格助詞"が"の問題は仰る通りだと思われますが、私は「水が飲みたい」は許容しますが、「スイカが好き」には異論があります。"好き"は形容動詞の語幹で正しくは「スイカが好きだ」なので「スイカが美味(だ)」と同様の表現であり、"目的語になる名詞+が+動詞"の形ではありません。「スイカを好む」の意味で「スイカが好んでいる」を許容するなら矛盾はないのですが、恐らく許容されないでしょう。文字通り、「"主語:スイカ"が(目的語は省略されているが)何かを"動詞:好いている"」の意味に取れてしまいます。例えば若干無理矢理な会話ですが「ここの砂地を好む植物はあるかな?」「スイカが好んでいるよね。」などです。「○○を好き」は私の感覚では本来"ない"表現で、「○○が好き」と「○○を好き」で「○○を好き」に抵抗があるのは自然だと思います。

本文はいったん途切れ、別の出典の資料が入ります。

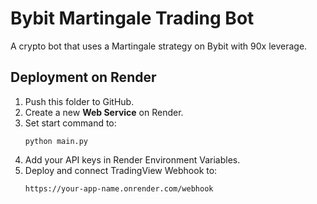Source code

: # Bybit Martingale Trading Bot

A crypto bot that uses a Martingale strategy on Bybit with 90x leverage.

## Deployment on Render

1. Push this folder to GitHub.
2. Create a new **Web Service** on Render.
3. Set start command to:
   ```
   python main.py
   ```
4. Add your API keys in Render Environment Variables.
5. Deploy and connect TradingView Webhook to:
   ```
   https://your-app-name.onrender.com/webhook
   ```
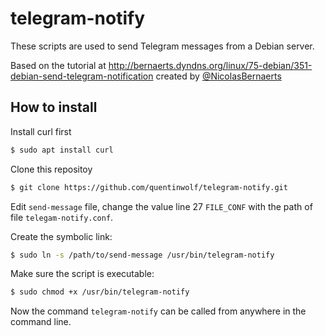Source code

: # telegram-notify

These scripts are used to send Telegram messages from a Debian server.

Based on the tutorial at http://bernaerts.dyndns.org/linux/75-debian/351-debian-send-telegram-notification created by [@NicolasBernaerts](https://github.com/NicolasBernaerts)

## How to install

Install curl first

```sh
$ sudo apt install curl
```

Clone this repositoy

```sh
$ git clone https://github.com/quentinwolf/telegram-notify.git
```

Edit `send-message` file, change the value line 27 `FILE_CONF` with the path of file `telegam-notify.conf`.

Create the symbolic link:

```sh
$ sudo ln -s /path/to/send-message /usr/bin/telegram-notify
```

Make sure the script is executable:

```sh
$ sudo chmod +x /usr/bin/telegram-notify
```

Now the command `telegram-notify` can be called from anywhere in the command line.
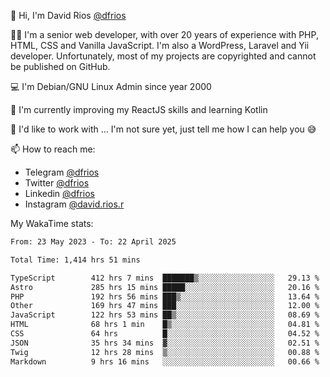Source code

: 👋 Hi, I'm David Rios [@dfrios](https://github.com/dfrios)

👨‍💻 I'm a senior web developer, with over 20 years of experience with PHP, HTML, CSS and Vanilla JavaScript. I'm also a WordPress, Laravel and Yii developer. Unfortunately, most of my projects are copyrighted and cannot be published on GitHub.

💻 I'm Debian/GNU Linux Admin since year 2000

🌱 I'm currently improving my ReactJS skills and learning Kotlin

💞️ I'd like to work with ... I'm not sure yet, just tell me how I can help you 😅


📫 How to reach me:
* Telegram [@dfrios](https://t.me/dfrios)
* Twitter [@dfrios](https://twitter.com/dfrios)
* Linkedin [@dfrios](https://linkedin.com/in/dfrios)
* Instagram [@david.rios.r](https://instagram.com/david.rios.r)



My WakaTime stats:
<!--START_SECTION:waka-->

```txt
From: 23 May 2023 - To: 22 April 2025

Total Time: 1,414 hrs 51 mins

TypeScript        412 hrs 7 mins  ███████▒░░░░░░░░░░░░░░░░░   29.13 %
Astro             285 hrs 15 mins █████░░░░░░░░░░░░░░░░░░░░   20.16 %
PHP               192 hrs 56 mins ███▒░░░░░░░░░░░░░░░░░░░░░   13.64 %
Other             169 hrs 47 mins ███░░░░░░░░░░░░░░░░░░░░░░   12.00 %
JavaScript        122 hrs 53 mins ██▒░░░░░░░░░░░░░░░░░░░░░░   08.69 %
HTML              68 hrs 1 min    █▒░░░░░░░░░░░░░░░░░░░░░░░   04.81 %
CSS               64 hrs          █░░░░░░░░░░░░░░░░░░░░░░░░   04.52 %
JSON              35 hrs 34 mins  ▓░░░░░░░░░░░░░░░░░░░░░░░░   02.51 %
Twig              12 hrs 28 mins  ▒░░░░░░░░░░░░░░░░░░░░░░░░   00.88 %
Markdown          9 hrs 16 mins   ░░░░░░░░░░░░░░░░░░░░░░░░░   00.66 %
```

<!--END_SECTION:waka-->
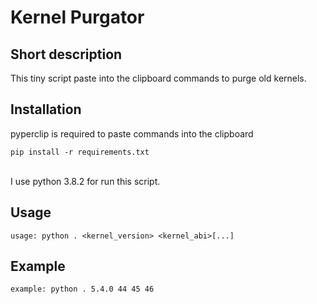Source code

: # Kernel Purgator

## Short description
This tiny script paste into the clipboard commands to purge old kernels.

## Installation
pyperclip is required to paste commands into the clipboard
```
pip install -r requirements.txt
```
  \
I use python 3.8.2 for run this script.

## Usage
```
usage: python . <kernel_version> <kernel_abi>[...]
```

## Example
```
example: python . 5.4.0 44 45 46
```
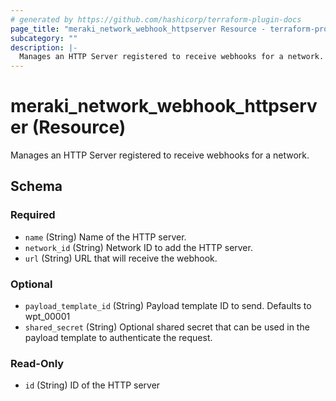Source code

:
 ```yaml
---
# generated by https://github.com/hashicorp/terraform-plugin-docs
page_title: "meraki_network_webhook_httpserver Resource - terraform-provider-meraki"
subcategory: ""
description: |-
  Manages an HTTP Server registered to receive webhooks for a network.
---
```


# meraki_network_webhook_httpserver (Resource)

Manages an HTTP Server registered to receive webhooks for a network.



<!-- schema generated by tfplugindocs -->
## Schema

### Required

- `name` (String) Name of the HTTP server.
- `network_id` (String) Network ID to add the HTTP server.
- `url` (String) URL that will receive the webhook.

### Optional

- `payload_template_id` (String) Payload template ID to send. Defaults to wpt_00001
- `shared_secret` (String) Optional shared secret that can be used in the payload template to authenticate the request.

### Read-Only

- `id` (String) ID of the HTTP server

残念ながら、先ほど羽生さんは負けてしまいました。(18:25)
返信する
こじつけになりますが ()
2024-10-21 20:34:57
>zoran さんへ
>補足です... への返信

 早速の補足、ありがとうございます。

 zoranさんと私の日本語に対するアンテナや周波数が近くて、嬉しいです。
 白状すると、私が“あれこれ日本語検定”があるとすると、私は三段でzoranさんは五段といったところでしょうか?

>意外と「可能動詞+ことができる」の表現はテレビなどで聞かれると思うので、ちょっと意識して聞いてみてください。

 了解しました。意識してみます。

 「スイカが好き」という表現について、私なりに掘り下げてみました。
 ちょっと、論点がズレている気がしますが、「スイカが好き」
 「スイカが好き」という場合、「スイカを食べるのが好き」とか「スイカの味が好き」とか「スイカの皮の縞模様が好き」とか、好きの理由が省略されている(直観的に無意識に)。
 対象が.の場合は、少し複雑かも。
 「○○さんが好き」の○○が羽生九段やスポーツ選手の場合は、羽生九段や○○選手の将棋(プレイ)とか人柄とか顔が好きとなります。要素が複数の場合もあり。
 恋愛対象の場合は、すべて好きの場合もありますし、顔や性格の良さが他の欠点を凌駕して好き(総合的に好き)だと言えるのでしょう。
 「○○が好き」というのは、本来、何かの対象要素を省略して発生した表現。しかも、そういう思考をするのは人間はものすごく多いので、省略が定着した……なんて、こじつけを考えました。
 文法的にはzoranさんの仰ることが正しいと思います。zoranさんの主張を否定する意識は、全然ありません。